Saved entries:
━━━

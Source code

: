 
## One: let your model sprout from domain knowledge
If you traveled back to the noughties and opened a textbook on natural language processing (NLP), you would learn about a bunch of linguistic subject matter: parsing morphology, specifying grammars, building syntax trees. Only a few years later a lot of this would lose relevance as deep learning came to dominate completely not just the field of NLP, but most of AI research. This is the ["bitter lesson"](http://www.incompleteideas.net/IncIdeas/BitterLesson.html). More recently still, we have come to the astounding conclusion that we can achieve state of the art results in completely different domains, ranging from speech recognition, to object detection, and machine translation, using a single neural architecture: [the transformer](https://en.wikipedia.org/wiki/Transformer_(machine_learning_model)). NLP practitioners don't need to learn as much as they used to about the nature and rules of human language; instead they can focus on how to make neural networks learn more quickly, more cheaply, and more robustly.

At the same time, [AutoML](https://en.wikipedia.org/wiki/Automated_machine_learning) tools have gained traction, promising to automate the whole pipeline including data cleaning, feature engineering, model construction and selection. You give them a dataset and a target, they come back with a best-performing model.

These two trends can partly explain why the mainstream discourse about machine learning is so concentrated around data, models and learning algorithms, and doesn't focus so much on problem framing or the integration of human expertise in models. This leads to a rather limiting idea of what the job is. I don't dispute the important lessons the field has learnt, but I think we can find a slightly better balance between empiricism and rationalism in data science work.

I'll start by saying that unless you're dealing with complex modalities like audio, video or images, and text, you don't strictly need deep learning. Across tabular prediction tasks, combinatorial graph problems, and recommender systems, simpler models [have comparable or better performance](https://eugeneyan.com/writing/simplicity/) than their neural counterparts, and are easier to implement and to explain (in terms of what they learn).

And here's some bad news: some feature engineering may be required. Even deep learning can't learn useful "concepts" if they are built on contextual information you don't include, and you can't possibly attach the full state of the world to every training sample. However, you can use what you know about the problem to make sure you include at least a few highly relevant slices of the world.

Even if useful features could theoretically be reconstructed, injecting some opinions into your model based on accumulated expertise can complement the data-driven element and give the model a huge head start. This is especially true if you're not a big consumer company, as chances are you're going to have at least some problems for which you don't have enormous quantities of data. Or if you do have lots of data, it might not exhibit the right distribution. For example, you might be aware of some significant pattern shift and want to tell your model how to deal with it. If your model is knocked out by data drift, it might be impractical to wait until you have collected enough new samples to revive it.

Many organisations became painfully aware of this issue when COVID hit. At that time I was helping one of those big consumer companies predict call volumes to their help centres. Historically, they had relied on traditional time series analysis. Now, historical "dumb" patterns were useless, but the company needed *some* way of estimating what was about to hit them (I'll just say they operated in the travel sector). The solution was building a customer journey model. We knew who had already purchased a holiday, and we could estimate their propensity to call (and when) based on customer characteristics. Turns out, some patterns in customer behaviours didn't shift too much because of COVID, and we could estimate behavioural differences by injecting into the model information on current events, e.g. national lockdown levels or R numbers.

━━━

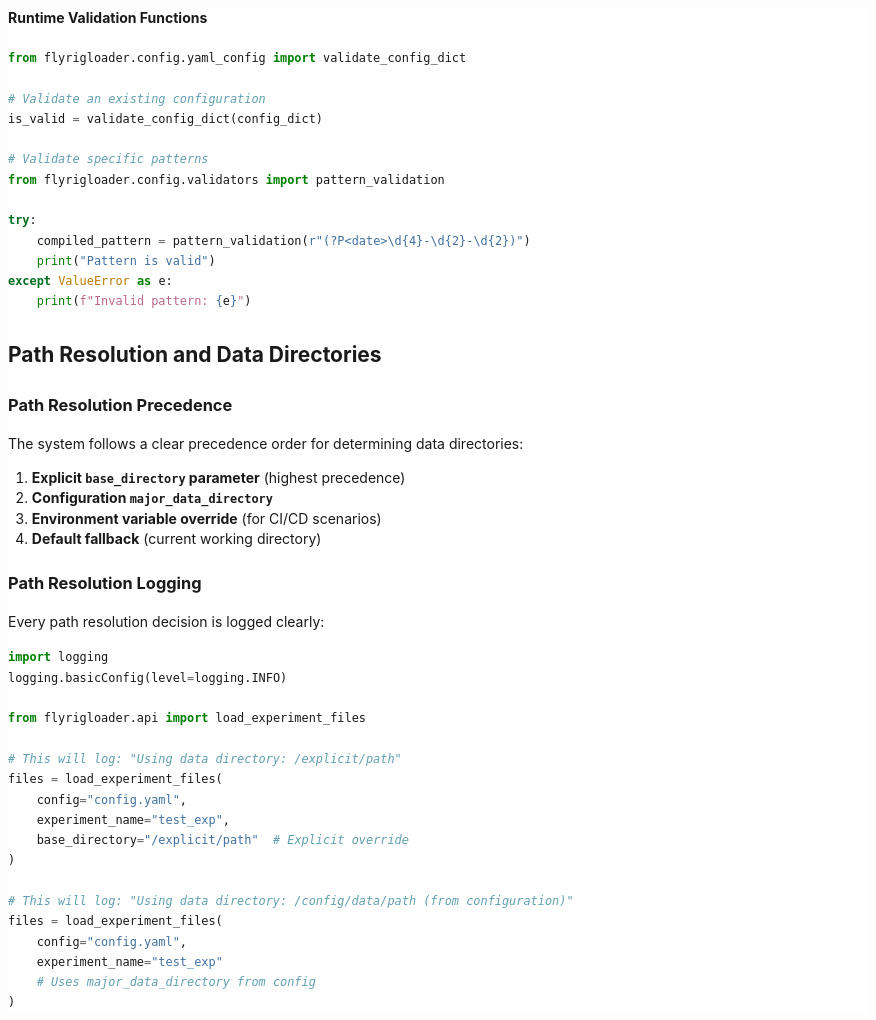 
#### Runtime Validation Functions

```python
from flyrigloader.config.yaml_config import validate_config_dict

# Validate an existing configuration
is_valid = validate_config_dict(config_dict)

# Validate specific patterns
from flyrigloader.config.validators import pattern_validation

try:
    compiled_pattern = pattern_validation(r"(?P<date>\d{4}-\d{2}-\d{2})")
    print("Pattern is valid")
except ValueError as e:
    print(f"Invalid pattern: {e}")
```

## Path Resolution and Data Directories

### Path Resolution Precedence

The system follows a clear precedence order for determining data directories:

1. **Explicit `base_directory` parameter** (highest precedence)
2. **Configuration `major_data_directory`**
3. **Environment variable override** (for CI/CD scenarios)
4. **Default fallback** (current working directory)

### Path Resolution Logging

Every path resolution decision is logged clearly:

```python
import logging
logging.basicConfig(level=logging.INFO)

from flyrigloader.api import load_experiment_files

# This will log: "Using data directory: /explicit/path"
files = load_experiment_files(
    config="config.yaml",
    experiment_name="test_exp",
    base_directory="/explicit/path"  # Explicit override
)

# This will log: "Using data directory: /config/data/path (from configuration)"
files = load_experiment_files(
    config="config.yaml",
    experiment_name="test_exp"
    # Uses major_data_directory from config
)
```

━━━

**Your objective**
Every line from the line containing "Source code" through the line containing "## One: let" in the records above must be retyped exactly. Leave out the rest.

**Solution to the exercise**
Source code

: 
## One: let your model sprout from domain knowledge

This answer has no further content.